Section-416-If a woman sentenced to death is found to be pregnant, the High Court shall order the execution of the sentence to be postponed and may, if it thinks fit, commute the sentence to imprisonment for life.
Legality of Death Sentence
In the case of Jagmohan V/s State of U.P the question of constitutional validity of Sec. 302, I.P.C. was discussed in detail by the SC. Apart from the constitutional validity, the SC also discussed position in other countries, the structure of Indian Criminal law, various policies and bills proposed in the parliament , the extent of Judicial discretion etc. On the question of constitutional validity the Court observed:-
" The Cr.P.C. requires that the accused must be questioned with regard to the circumstances appearing against him in the evidence . He is also questioned generally on the case and there is an opportunity for him to say whether he wants to say ....... In important cases like murder, the Court always gives a chance to the accused to address the Court on the question of Sentence. Under the Cr.P.C. after convicting the accused, the Court has to pronounce the sentence according to law.........."

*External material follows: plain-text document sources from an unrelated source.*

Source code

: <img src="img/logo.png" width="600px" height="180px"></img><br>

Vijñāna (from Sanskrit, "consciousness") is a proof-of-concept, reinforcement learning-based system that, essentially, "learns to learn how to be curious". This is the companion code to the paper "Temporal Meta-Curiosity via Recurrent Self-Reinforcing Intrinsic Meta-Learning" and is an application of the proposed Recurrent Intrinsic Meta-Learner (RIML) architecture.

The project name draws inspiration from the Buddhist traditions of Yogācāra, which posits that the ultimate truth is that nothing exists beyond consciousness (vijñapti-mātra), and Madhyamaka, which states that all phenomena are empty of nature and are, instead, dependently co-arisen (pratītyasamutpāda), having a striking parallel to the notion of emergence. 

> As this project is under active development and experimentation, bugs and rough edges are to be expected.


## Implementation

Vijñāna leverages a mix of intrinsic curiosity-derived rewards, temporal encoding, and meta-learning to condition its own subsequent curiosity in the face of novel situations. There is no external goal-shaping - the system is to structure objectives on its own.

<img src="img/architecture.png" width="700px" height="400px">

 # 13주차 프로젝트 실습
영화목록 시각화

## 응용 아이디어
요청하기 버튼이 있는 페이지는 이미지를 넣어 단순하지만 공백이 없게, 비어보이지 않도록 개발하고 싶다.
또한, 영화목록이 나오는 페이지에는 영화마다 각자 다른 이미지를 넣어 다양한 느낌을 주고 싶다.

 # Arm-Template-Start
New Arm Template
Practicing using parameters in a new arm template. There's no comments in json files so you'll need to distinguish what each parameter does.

On all these grounds the SC rejected the argument that under Sec. 302, I.P.C., life of convict is taken without any procedure established by law & therefore, it violates Art. 21 of the constitution. Thus , the SC settled this controversy long back in 1973. However even after Jagmohan's case this question came up again and again.
The SC reviewed Jagomhan's Case in the case of Bachan Singh Vs. State of Punjab because after Cr. P.C. 1973 , death sentence ceased to be the normal penalty for murder [ 354 (3)]. Another reason was that Maneka Gandhi's case gave a new interpretation to Art. 14,19 and 21 and their interrelationship . Main issues before the SC were constitutional validity of Sec. 302 of the I.P.C . as well as constitutional validity of Sec. 354 (3) of Cr.P.C..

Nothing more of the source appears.